In the largest group arrest on November 29 at approximately 8:00 pm, 20 Kenyan police officers began house-to-house arrests in Kawangware, a so-called slum neighborhood to the southwest of Nairobi. More than 50 refugees were arrested, and some described being beaten during the arrests. All were pushed into two waiting trucks, among them Sudanese and Congolese refugees, including children. Several other refugees avoided arrest by paying bribes to the police. Among those arrested were two Congolese refugee women with UNHCR-issued documents granting them permission to remain in Nairobi for security reasons. They were waiting for resettlement to a third country, which was necessary because they were judged to be in danger in Kenya.

"Refugees in Kenya are often at risk because of potential violence from criminal elements. It turns out they are also under threat from the Kenyan police who should be protecting refugees, not abusing them," said Alison Parker, a refugee expert and author of Human Rights Watch's recent report on abuses against refugees living in Nairobi and Kampala.

"Refugees are also vulnerable to violence at the hands of 'security' agents from their home countries," Parker said.

All 54 Sudanese and Congolese refugees spent the night in a 40-by-30 meter cell at the Muthangari station in Nairobi.
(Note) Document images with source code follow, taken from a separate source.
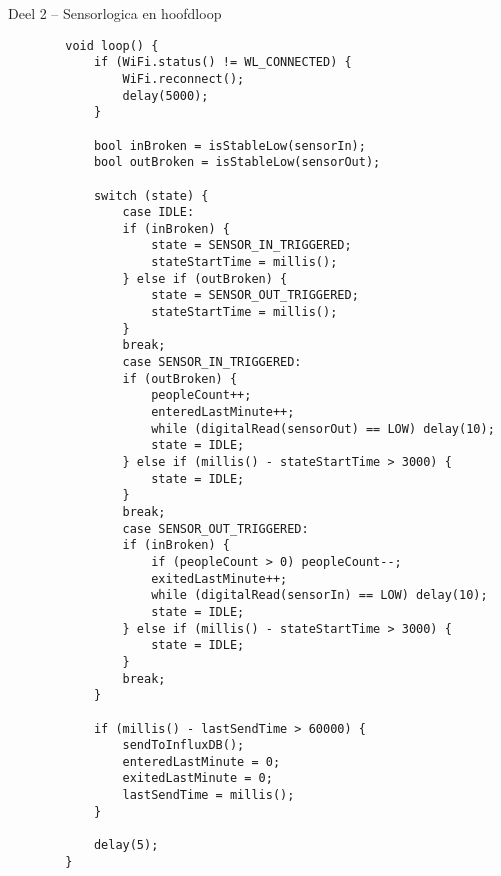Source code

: \documentclass[dutch,dit,thesis]{hogentreport}
\begin{document}
\begin{listing}[H]
    \caption{Deel 2 – Sensorlogica en hoofdloop}
    \label{lst:esp32_loop}
    \begin{verbatim}
        void loop() {
            if (WiFi.status() != WL_CONNECTED) {
                WiFi.reconnect();
                delay(5000);
            }
            
            bool inBroken = isStableLow(sensorIn);
            bool outBroken = isStableLow(sensorOut);
            
            switch (state) {
                case IDLE:
                if (inBroken) {
                    state = SENSOR_IN_TRIGGERED;
                    stateStartTime = millis();
                } else if (outBroken) {
                    state = SENSOR_OUT_TRIGGERED;
                    stateStartTime = millis();
                }
                break;
                case SENSOR_IN_TRIGGERED:
                if (outBroken) {
                    peopleCount++;
                    enteredLastMinute++;
                    while (digitalRead(sensorOut) == LOW) delay(10);
                    state = IDLE;
                } else if (millis() - stateStartTime > 3000) {
                    state = IDLE;
                }
                break;
                case SENSOR_OUT_TRIGGERED:
                if (inBroken) {
                    if (peopleCount > 0) peopleCount--;
                    exitedLastMinute++;
                    while (digitalRead(sensorIn) == LOW) delay(10);
                    state = IDLE;
                } else if (millis() - stateStartTime > 3000) {
                    state = IDLE;
                }
                break;
            }
            
            if (millis() - lastSendTime > 60000) {
                sendToInfluxDB();
                enteredLastMinute = 0;
                exitedLastMinute = 0;
                lastSendTime = millis();
            }
            
            delay(5);
        }
    \end{verbatim}
\end{listing}
\end{document}
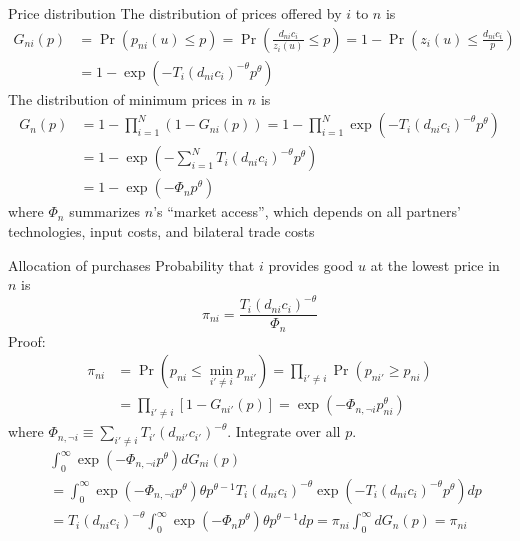 \documentclass[10pt,notes=hide]{beamer}
\begin{document}
\begin{frame}{Price distribution}
The distribution of prices offered by $i$ to $n$ is
\begin{align*}
G_{ni}\left( p\right) 
&=\Pr \left( p_{ni}(u) \leq p\right)
=\Pr \left( \frac{d _{ni}c_{i}}{z_{i}(u) }\leq p\right)
=1-\Pr \left( z_{i}(u) \leq \frac{d _{ni}c_{i}}{p}\right) \\
&=1-\exp \left( -T_{i}\left( d _{ni}c_{i}\right) ^{-\theta}p^{\theta}\right)
\end{align*}
The distribution of minimum prices in $n$ is
\begin{align*}
G_{n}\left( p\right) 
&=1-\prod_{i=1}^{N}\left( 1-G_{ni}\left( p\right) \right)
=1-\prod_{i=1}^{N}\exp \left( -T_{i}\left(d_{ni}c_{i}\right) ^{-\theta}p^{\theta }\right) \\
&=1-\exp \left(-{\sum_{i=1}^{N}T_{i}\left(d_{ni}c_{i}\right) ^{-\theta}}p^{\theta }\right) \\
&=1-\exp \left( -\Phi _{n}p^{\theta }\right)
\end{align*}
where $\Phi_{n}$ summarizes $n$'s ``market access'',
which depends on all partners' technologies, input costs, and bilateral trade costs
\end{frame}
\begin{frame}{Allocation of purchases}
Probability that $i$ provides good $u$ at the lowest price in $n$ is
\begin{equation*}
\pi_{ni}=\frac{T_{i}\left(d_{ni}c_{i}\right) ^{-\theta}}{\Phi_{n}}
\end{equation*}
Proof:
\begin{align*}
\pi_{ni}
& = \Pr\left(p_{ni} \leq \min_{i'\neq i} p_{ni'}\right) 
 = \prod_{i' \neq i} \Pr \left(p_{ni'} \geq p_{ni}\right) \\
& = \prod_{i' \neq i} \left[1 - G_{ni'}(p)\right]
 = \exp\left(-\Phi_{n,\neg i}p_{ni}^{\theta}\right)
\end{align*}
where $\Phi_{n,\neg i} \equiv {\sum_{i' \neq i}T_{i'}\left(d_{ni'}c_{i'}\right) ^{-\theta}}$.
Integrate over all $p$. %
\begin{align*}
&\int_{0}^{\infty} \exp\left(-\Phi_{n,\neg i}p^{\theta}\right) dG_{ni}(p) \\
&=
\int_{0}^{\infty} \exp\left(-\Phi_{n,\neg i}p^{\theta}\right) \theta p^{\theta-1} T_{i}\left( d _{ni}c_{i}\right) ^{-\theta} \exp \left( -T_{i}\left( d _{ni}c_{i}\right) ^{-\theta}p^{\theta}\right) dp \\
&=
T_{i}\left(d _{ni}c_{i}\right)^{-\theta}
\int_{0}^{\infty} \exp\left(-\Phi_{n}p^{\theta}\right) \theta p^{\theta-1} dp
= \pi_{ni} \int_{0}^{\infty} dG_n(p) = \pi_{ni}
\end{align*}
\end{frame}
\end{document}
Conditions were deplorable, according to a UNHCR official who visited the station. One Congolese refugee woman was arrested along with her child, and she counted some eight other children who were detained along with their mothers. Refugee women were also forced to clean the jail during their time in detention. UNHCR was not allowed access to the refugees until midday on November 30, when the documented refugees were released. Some of the Sudanese refugees remain in detention.

The recent round of arrests is just the latest example where the Kenyan police have committed rights violations against refugees. Police at the Muthangari station told UNHCR officials that the Mombassa crimes were the rationale for the crackdown, but the authorities have made no official link between the Mombassa attacks and this group of detained refugees in Nairobi. To our knowledge, no refugee was charged with criminal acts or terrorist-related activities.

"Acts of violence, however terrible, never justify a government roundup of refugees. Kenya will not help improve its international image by scapegoating marginal groups such as refugees," Parker said.

Similar crackdowns against refugees occurred in September 1998, in October 2001, twice in February 2001, and in May 2002. In the aftermath of the Mombassa attacks and in the lead-up to Kenya's elections later this month, Human Rights Watch called on the Kenyan police to stop arbitrarily arresting and detaining refugees and otherwise violating their human rights.